CHARLESTON, W.Va. -- Although counting heads prior to a legislative party caucus is an imprecise science, it appears going into a House Democratic caucus some time later this month, House Judiciary Chairman Tim Miley, D-Harrison, has more than enough votes at the moment to win the majority nomination as House speaker.
While that would be a victory for those wishing to (mostly) maintain the status quo in House leadership, and a victory for the labor unions that backed Miley, the biggest winners in a Miley speakership (at least they seem to think so) is the state GOP.
2014 will be the last election cycle that state Republicans will be able to use President Barack Obama as the boogeyman in the campaign.
While the GOP tried to link Obama with Joe Manchin in the 2010 U.S. Senate special election, and with Earl Ray Tomblin in the 2011 and '12 gubernatorial elections, voters didn't buy that the two conservative Democrats were aligned with Team Obama.
However, that strategy might have a better chance with a more liberal, labor-backed trial lawyer as leader of the House of Delegates.

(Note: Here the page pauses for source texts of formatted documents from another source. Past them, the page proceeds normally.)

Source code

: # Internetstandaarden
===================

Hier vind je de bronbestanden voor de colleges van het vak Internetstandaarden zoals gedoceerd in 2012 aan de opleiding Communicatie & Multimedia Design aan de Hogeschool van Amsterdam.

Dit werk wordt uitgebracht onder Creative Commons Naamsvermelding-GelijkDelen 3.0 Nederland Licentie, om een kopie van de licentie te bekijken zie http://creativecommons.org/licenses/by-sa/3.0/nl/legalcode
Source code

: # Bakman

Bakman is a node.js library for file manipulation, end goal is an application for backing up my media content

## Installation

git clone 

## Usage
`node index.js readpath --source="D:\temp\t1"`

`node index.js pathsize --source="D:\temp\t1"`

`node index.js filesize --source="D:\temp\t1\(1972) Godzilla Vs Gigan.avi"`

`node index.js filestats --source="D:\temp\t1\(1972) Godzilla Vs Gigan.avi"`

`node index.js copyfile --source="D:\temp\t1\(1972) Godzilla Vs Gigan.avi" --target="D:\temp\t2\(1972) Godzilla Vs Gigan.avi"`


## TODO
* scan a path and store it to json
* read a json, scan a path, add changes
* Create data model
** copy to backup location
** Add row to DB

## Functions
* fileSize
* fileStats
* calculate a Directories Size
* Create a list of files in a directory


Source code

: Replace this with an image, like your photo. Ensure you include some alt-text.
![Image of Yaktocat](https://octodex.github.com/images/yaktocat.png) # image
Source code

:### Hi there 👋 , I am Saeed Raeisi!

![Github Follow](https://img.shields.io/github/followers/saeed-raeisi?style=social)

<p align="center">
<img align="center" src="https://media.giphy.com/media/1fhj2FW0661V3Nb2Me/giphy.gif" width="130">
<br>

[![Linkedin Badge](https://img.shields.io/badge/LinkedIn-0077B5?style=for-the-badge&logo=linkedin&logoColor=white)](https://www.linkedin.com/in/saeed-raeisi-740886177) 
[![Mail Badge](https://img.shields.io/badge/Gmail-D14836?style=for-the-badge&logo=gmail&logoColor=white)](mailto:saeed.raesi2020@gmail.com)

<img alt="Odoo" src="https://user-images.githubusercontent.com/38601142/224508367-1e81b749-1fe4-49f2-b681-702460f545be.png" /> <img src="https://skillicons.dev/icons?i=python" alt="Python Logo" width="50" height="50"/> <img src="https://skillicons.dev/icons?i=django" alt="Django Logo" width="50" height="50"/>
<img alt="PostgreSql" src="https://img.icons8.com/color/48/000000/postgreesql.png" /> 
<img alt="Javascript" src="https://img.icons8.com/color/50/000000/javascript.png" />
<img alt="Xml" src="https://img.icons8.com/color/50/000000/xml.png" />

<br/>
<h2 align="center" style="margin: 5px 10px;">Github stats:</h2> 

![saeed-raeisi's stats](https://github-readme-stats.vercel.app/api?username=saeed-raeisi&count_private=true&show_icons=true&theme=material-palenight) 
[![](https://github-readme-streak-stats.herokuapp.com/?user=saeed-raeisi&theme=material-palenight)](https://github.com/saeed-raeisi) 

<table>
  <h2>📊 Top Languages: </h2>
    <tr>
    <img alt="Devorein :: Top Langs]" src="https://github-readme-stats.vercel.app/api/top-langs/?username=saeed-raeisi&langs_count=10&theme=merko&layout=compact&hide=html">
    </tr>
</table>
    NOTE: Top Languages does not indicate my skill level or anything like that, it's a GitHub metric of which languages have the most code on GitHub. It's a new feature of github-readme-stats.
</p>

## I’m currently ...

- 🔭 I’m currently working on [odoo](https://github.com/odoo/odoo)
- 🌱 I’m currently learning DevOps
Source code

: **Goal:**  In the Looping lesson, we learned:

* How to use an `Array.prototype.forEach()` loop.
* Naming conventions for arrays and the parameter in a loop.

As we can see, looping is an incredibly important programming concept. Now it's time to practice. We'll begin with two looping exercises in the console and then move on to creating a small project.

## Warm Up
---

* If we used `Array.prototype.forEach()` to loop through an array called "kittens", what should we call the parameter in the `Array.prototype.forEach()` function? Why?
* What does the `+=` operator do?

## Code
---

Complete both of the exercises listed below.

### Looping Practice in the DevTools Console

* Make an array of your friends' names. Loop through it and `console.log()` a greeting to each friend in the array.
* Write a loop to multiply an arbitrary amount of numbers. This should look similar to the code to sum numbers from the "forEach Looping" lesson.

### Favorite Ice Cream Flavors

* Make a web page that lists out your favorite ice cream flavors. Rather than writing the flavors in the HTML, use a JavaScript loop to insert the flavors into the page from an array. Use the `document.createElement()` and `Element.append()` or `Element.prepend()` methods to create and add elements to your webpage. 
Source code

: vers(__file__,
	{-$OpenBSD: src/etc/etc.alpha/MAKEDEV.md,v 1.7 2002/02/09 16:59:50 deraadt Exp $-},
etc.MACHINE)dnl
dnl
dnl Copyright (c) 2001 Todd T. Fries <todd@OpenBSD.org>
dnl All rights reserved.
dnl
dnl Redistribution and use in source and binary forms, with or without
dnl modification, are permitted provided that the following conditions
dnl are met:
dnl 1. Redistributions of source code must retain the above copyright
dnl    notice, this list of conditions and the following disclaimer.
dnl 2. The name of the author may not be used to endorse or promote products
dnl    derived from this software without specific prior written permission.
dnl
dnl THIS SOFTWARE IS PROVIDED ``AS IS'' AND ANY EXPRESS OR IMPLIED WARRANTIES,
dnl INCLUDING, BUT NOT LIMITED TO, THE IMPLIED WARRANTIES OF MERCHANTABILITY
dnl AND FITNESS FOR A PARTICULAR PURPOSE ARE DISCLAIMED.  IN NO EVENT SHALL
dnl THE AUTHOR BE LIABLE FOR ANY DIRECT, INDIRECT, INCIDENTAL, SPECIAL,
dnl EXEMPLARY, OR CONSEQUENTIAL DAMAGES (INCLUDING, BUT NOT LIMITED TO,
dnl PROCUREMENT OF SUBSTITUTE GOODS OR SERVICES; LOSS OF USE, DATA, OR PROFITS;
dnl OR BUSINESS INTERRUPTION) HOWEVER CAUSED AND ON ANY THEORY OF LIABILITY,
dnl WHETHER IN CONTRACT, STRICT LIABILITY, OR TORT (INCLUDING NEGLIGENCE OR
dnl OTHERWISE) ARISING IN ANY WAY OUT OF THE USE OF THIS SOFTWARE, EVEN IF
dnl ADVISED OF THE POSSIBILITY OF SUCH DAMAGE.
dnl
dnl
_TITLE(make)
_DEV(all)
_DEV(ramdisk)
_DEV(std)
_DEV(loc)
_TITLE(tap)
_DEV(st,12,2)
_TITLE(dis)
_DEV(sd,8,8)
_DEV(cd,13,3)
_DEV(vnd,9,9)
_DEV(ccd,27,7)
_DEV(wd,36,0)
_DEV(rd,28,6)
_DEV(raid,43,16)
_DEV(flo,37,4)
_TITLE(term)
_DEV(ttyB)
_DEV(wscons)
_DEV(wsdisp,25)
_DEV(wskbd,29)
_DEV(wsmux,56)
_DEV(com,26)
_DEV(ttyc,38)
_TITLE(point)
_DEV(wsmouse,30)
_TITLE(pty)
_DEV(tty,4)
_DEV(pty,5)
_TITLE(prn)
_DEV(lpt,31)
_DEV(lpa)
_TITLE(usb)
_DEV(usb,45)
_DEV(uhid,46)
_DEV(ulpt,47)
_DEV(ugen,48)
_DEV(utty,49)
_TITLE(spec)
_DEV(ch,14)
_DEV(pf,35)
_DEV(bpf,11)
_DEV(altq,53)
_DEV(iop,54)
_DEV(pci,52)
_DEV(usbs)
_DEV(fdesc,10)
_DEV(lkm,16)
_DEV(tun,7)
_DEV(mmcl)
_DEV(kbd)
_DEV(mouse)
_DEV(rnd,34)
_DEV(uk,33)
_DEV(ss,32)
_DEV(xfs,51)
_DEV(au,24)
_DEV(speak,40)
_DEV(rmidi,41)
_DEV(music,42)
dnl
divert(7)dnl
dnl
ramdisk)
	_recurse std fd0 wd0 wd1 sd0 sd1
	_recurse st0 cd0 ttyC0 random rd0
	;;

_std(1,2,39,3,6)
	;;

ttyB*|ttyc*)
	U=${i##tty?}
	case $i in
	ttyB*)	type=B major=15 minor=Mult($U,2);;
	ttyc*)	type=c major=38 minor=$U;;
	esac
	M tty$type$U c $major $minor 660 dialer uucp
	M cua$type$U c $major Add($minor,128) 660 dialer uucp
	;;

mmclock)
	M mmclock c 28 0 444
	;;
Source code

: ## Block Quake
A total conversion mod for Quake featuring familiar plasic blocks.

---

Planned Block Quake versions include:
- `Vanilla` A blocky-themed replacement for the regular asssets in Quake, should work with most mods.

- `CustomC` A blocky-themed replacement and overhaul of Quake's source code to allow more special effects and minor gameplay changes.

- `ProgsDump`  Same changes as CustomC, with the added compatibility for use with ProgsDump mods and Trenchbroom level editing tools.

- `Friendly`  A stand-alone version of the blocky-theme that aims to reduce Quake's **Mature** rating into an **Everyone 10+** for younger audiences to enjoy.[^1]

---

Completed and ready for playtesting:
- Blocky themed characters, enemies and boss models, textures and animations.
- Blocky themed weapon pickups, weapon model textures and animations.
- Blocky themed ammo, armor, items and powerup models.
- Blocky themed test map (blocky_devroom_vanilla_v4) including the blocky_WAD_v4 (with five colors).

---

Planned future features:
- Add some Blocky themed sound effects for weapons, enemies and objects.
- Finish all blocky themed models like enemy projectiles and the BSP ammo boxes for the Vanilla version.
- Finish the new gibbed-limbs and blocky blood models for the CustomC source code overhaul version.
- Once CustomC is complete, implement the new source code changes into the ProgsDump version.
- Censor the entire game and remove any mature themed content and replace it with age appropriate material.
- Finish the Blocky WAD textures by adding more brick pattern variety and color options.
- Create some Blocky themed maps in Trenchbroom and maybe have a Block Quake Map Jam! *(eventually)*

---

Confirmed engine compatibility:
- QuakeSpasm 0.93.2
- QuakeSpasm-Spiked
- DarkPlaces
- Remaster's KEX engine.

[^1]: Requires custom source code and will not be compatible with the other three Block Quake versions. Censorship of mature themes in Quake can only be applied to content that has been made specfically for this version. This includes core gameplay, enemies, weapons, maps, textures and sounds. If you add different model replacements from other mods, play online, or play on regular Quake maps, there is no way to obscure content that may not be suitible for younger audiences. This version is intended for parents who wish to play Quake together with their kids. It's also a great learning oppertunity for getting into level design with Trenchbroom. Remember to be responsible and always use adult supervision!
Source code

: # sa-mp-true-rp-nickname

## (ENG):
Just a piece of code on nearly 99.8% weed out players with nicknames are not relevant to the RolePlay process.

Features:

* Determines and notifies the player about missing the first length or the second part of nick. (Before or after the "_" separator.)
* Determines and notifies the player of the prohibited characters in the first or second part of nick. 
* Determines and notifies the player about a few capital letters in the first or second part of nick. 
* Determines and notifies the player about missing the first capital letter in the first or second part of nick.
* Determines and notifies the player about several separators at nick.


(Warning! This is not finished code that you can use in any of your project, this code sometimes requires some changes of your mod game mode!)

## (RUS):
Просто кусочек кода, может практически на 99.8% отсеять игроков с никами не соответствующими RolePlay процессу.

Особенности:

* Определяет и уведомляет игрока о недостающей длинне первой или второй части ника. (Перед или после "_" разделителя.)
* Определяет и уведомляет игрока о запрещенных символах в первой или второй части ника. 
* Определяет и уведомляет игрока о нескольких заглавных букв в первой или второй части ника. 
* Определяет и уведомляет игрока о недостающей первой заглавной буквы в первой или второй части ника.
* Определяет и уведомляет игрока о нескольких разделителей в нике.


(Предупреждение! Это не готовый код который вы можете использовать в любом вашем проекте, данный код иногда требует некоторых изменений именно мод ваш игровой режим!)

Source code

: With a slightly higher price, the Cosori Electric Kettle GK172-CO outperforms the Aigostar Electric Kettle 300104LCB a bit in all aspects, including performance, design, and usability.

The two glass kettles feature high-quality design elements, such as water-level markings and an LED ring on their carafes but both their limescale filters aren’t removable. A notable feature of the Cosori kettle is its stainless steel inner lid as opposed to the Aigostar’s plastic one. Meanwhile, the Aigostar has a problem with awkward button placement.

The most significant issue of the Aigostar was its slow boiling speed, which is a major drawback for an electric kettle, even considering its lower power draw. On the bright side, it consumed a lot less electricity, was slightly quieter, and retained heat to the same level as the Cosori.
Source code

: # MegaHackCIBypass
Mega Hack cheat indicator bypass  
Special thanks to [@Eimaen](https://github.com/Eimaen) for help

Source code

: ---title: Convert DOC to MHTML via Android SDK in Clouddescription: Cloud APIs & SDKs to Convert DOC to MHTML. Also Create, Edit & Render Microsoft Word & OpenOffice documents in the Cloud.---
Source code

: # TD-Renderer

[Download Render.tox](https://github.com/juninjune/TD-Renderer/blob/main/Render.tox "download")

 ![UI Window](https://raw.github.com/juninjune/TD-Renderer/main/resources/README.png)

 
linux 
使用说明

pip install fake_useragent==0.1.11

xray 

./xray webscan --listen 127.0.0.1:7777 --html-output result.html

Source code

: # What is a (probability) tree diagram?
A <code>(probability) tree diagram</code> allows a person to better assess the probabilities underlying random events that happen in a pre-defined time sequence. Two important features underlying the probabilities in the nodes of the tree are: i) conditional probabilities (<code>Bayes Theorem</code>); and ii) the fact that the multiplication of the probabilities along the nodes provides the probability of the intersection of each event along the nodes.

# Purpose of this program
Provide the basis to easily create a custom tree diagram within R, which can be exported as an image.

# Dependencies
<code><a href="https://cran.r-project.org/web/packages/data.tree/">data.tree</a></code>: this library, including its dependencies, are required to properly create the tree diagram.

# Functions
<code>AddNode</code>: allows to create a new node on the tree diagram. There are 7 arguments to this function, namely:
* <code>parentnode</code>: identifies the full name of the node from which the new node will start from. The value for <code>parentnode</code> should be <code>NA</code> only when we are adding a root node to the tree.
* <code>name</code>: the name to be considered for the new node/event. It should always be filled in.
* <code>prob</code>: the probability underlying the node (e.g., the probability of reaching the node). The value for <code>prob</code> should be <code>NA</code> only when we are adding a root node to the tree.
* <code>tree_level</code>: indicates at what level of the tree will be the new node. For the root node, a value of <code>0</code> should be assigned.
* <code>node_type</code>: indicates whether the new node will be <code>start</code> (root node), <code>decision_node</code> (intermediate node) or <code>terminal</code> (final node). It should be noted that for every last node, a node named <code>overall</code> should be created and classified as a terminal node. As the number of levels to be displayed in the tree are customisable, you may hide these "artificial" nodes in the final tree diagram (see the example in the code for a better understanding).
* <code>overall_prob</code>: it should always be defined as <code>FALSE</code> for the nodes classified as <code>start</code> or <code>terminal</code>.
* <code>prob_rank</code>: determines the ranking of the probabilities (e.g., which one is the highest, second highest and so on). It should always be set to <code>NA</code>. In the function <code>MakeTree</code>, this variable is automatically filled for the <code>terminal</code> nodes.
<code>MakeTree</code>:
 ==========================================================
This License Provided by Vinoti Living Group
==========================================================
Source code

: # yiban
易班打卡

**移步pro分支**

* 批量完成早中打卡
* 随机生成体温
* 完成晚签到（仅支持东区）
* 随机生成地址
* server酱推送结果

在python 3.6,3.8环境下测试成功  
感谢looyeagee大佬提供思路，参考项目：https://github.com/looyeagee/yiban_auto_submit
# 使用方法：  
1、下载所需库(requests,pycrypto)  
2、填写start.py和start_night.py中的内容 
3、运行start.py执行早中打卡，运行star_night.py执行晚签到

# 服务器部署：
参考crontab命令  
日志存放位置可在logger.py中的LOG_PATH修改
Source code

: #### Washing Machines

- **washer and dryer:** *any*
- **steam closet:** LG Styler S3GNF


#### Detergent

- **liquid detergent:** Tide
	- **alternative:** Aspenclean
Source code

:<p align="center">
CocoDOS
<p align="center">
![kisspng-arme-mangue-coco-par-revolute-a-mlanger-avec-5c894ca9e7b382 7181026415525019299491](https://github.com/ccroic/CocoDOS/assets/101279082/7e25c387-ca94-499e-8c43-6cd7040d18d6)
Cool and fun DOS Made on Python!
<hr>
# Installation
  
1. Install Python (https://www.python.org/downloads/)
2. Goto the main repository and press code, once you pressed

Remember, Republicans need to pick up just five seats to take control of the House, after an 85-year stretch as the minority party. Fueling GOP optimism is that Shelley Moore Capito will be at the top of the ticket, likely with no serious Democratic opposition in the 2014 U.S. Senate race.
To that end, a whisper campaign trying to link Harry Keith White, D-Mingo, to an alleged federal investigation of Team Mingo PAC seems to have had the desired effect, making uncommitted House Dems leery of siding with the Finance chairman in the speaker's race.
Peculiar timing, then, that GOP operative Rob Cornelius just happened to file election law complaints against White, Sen. Art Kirkendoll, D-Logan; Senate candidate Mark Wills; Agriculture Commissioner Walt Helmick; and Treasurer John Perdue on May 23 and 24 (and distributed press packets on the 24th), right in the midst of the speaker's race.
Never mind that these are minor, slap-on-the-wrist, refund-the-contributions type infractions, or that White's contribution was from surplus from his 2010 campaign; the timing is of primary interest here.
Virtually all the activity in question took place prior to the May 2012 primary elections, and the pertinent financial disclosures were filed by the PAC between April and mid-June of 2012, and have been gathering dust (or the electronic-record equivalent thereof) in the Secretary of State's office ever since.
Considering that the PAC raised and spent a grand total of about $5,000, it couldn't have taken 11 months to analyze those reports, could it?
However, the timing has seemingly proved quite effective in putting the possibility of a link between White and any Team Mingo investigation in the heads of uncommitted delegates.